Au début, j’ai bien pensé à faire une quiche. Ouais, une quiche, c’est bien, c’est simple mais pas trop non plus. La quiche au premier dîner, c’est IDÉAL, me suis-je dit. Avant d’imaginer la conversation que pourrait avoir le mec timide après ce fameux dîner avec l’un de ses potes:
– Alors cette soirée chez Romy?
– C’était sympa, on a mangé une quiche.
– Une quoi?
– Une quiche aux lardons.
– Ah ok.
Puis, un mois plus tard, le pote s’adressant à Jules:
– Tu sors avec la fille à la quiche alors?
Non, je ne veux pas devenir la fille à la quiche, encore moins la fille à la quiche aux lardons. J’élimine donc ladite tarte de mon plan d’action. De toute façon, je n’ai pas de four. Une fois le plan quiche tombé à l’eau, je commence à sérieusement baliser. À la veille du dîner, je n’ai toujours pas d’idée. J’ai passé en revue l’intégralité du site Marmiton.fr et ses 60 000 recettes. Entre les moules gratinées au morbier (imaginez, la fille aux moules…) et le filet mignon en croûte, je finis par écrire à Marmiton que leurs suggestions sont franchement limite. En vrai, il faudrait que je trouve un plat qui signifie “tu me plais bien mais c’est pas gagné non plus”. En faisant à tout hasard une recherche sur Google dans ces termes, je tombe sur un lapidaire “aucun document ne correspond aux termes de recherche spécifié”. Eh merde, même pas un forum Aufeminin en vue.
Une boule de mie de pain dans la bouche, et mon verre de vin dans la main droite, je me souviens d’un truc primordial: à un premier dîner, on ne mange pas.
Deux heures avant le dîner, je pense à ce que Sheryl Sandberg aurait fait en pareille situation et à défaut de trouver, j’opte pour la planche charcuterie-fromage, accompagnée d’une bonne bouteille de vin blanc. Je vérifie chaque détail de l’appartement, de la poubelle de ma salle de bains aux revues savamment (dé)posées sur la table basse du salon. Il est 20 heures, le terrain est prêt, Jules ne devrait pas tarder. Ça sonne. Faussement détendue, j’ouvre la porte.

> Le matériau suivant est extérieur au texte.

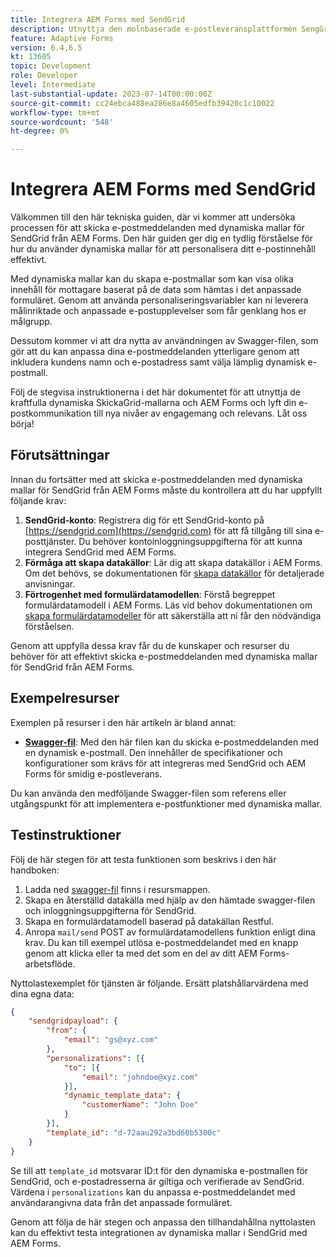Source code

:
 ```yaml
---
title: Integrera AEM Forms med SendGrid
description: Utnyttja den molnbaserade e-postleveransplattformen SengGrid med AEM Forms.
feature: Adaptive Forms
version: 6.4,6.5
kt: 13605
topic: Development
role: Developer
level: Intermediate
last-substantial-update: 2023-07-14T00:00:00Z
source-git-commit: cc24ebca488ea286e8a4605edfb39420c1c10022
workflow-type: tm+mt
source-wordcount: '548'
ht-degree: 0%

---
```


# Integrera AEM Forms med SendGrid

Välkommen till den här tekniska guiden, där vi kommer att undersöka processen för att skicka e-postmeddelanden med dynamiska mallar för SendGrid från AEM Forms. Den här guiden ger dig en tydlig förståelse för hur du använder dynamiska mallar för att personalisera ditt e-postinnehåll effektivt.

Med dynamiska mallar kan du skapa e-postmallar som kan visa olika innehåll för mottagare baserat på de data som hämtas i det anpassade formuläret. Genom att använda personaliseringsvariabler kan ni leverera målinriktade och anpassade e-postupplevelser som får genklang hos er målgrupp.

Dessutom kommer vi att dra nytta av användningen av Swagger-filen, som gör att du kan anpassa dina e-postmeddelanden ytterligare genom att inkludera kundens namn och e-postadress samt välja lämplig dynamisk e-postmall.

Följ de stegvisa instruktionerna i det här dokumentet för att utnyttja de kraftfulla dynamiska SkickaGrid-mallarna och AEM Forms och lyft din e-postkommunikation till nya nivåer av engagemang och relevans. Låt oss börja!

## Förutsättningar

Innan du fortsätter med att skicka e-postmeddelanden med dynamiska mallar för SendGrid från AEM Forms måste du kontrollera att du har uppfyllt följande krav:

1. **SendGrid-konto**: Registrera dig för ett SendGrid-konto på [https://sendgrid.com](https://sendgrid.com) för att få tillgång till sina e-posttjänster. Du behöver kontoinloggningsuppgifterna för att kunna integrera SendGrid med AEM Forms.
1. **Förmåga att skapa datakällor**: Lär dig att skapa datakällor i AEM Forms. Om det behövs, se dokumentationen för [skapa datakällor](https://experienceleague.adobe.com/docs/experience-manager-learn/forms/ic-web-channel-tutorial/parttwo.html) för detaljerade anvisningar.
1. **Förtrogenhet med formulärdatamodellen**: Förstå begreppet formulärdatamodell i AEM Forms. Läs vid behov dokumentationen om [skapa formulärdatamodeller](https://experienceleague.adobe.com/docs/experience-manager-65/forms/form-data-model/create-form-data-models.html) för att säkerställa att ni får den nödvändiga förståelsen.

Genom att uppfylla dessa krav får du de kunskaper och resurser du behöver för att effektivt skicka e-postmeddelanden med dynamiska mallar för SendGrid från AEM Forms.

## Exempelresurser

Exemplen på resurser i den här artikeln är bland annat:

* **[Swagger-fil](assets/SendGridWithDynamicTemplate.yaml)**: Med den här filen kan du skicka e-postmeddelanden med en dynamisk e-postmall. Den innehåller de specifikationer och konfigurationer som krävs för att integreras med SendGrid och AEM Forms för smidig e-postleverans.

Du kan använda den medföljande Swagger-filen som referens eller utgångspunkt för att implementera e-postfunktioner med dynamiska mallar.

## Testinstruktioner

Följ de här stegen för att testa funktionen som beskrivs i den här handboken:

1. Ladda ned [swagger-fil](assets/SendGridWithDynamicTemplate.yaml) finns i resursmappen.
2. Skapa en återställd datakälla med hjälp av den hämtade swagger-filen och inloggningsuppgifterna för SendGrid.
3. Skapa en formulärdatamodell baserad på datakällan Restful.
4. Anropa `mail/send` POST av formulärdatamodellens funktion enligt dina krav. Du kan till exempel utlösa e-postmeddelandet med en knapp genom att klicka eller ta med det som en del av ditt AEM Forms-arbetsflöde.

Nyttolastexemplet för tjänsten är följande. Ersätt platshållarvärdena med dina egna data:

```json
{
    "sendgridpayload": {
        "from": {
            "email": "gs@xyz.com"
        },
        "personalizations": [{
            "to": [{
                "email": "johndoe@xyz.com"
            }],
            "dynamic_template_data": {
                "customerName": "John Doe"
            }
        }],
        "template_id": "d-72aau292a3bd60b5300c"
    }
}
```

Se till att `template_id` motsvarar ID:t för den dynamiska e-postmallen för SendGrid, och e-postadresserna är giltiga och verifierade av SendGrid. Värdena i `personalizations` kan du anpassa e-postmeddelandet med användarangivna data från det anpassade formuläret.

Genom att följa de här stegen och anpassa den tillhandahållna nyttolasten kan du effektivt testa integrationen av dynamiska mallar i SendGrid med AEM Forms.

Après les politesses habituelles –Alors, tes vacances?, Super, et les tiennes?”-, la soirée prend une tournure plutôt sympa. Le potentiel cool du mec se confirme. Une heure plus tard, nous sommes en pleine discussion sur la liberté d’expression et la tête commence à me tourner. Une boule de mie de pain dans la bouche, et mon verre de vin dans la main droite, je me souviens d’un truc primordial: à un premier dîner, on ne mange pas. Enfin, pas vraiment. D’une part, parce qu’on a cette boule au ventre et d’autre part, parce qu’on sait que tout ce qui se trouve sur la table est susceptible de se retourner contre nous. Le jambon de parme pourrait bien se retrouver coincé entre une canine et une incisive; quant au chèvre persillé, en prendre reviendrait à essayer d’attirer une gazelle en compagnie d’un lion. Bref, je regarde toute cette nourriture d’un air méfiant, je n’ai toujours rien avalé et je commence à être saoule.
Outre l’ivresse, je constate que les besoins naturels aussi constituent un obstacle au bon déroulement de cette soirée. Je maudis cet appartement dans lequel les toilettes sont collées au salon. À mon prochain déménagement, j’étudierai la question de plus près. J’y vais quand même et je fais on/off avec mon périnée. De retour dans le salon, je regarde Jules qui, lui aussi, est en train de se retenir. J’en déduis que je lui plais également. Aux alentours d’une heure du matin, nous nous quittons. Je me sens soulagée. Ça y est, c’est fini, Jules et moi avons passé le cap du premier dîner. Heureuse, je m’affale sur le canapé et me prépare un bon sandwich avec les restes. D’un coup, j’ai de nouveau faim.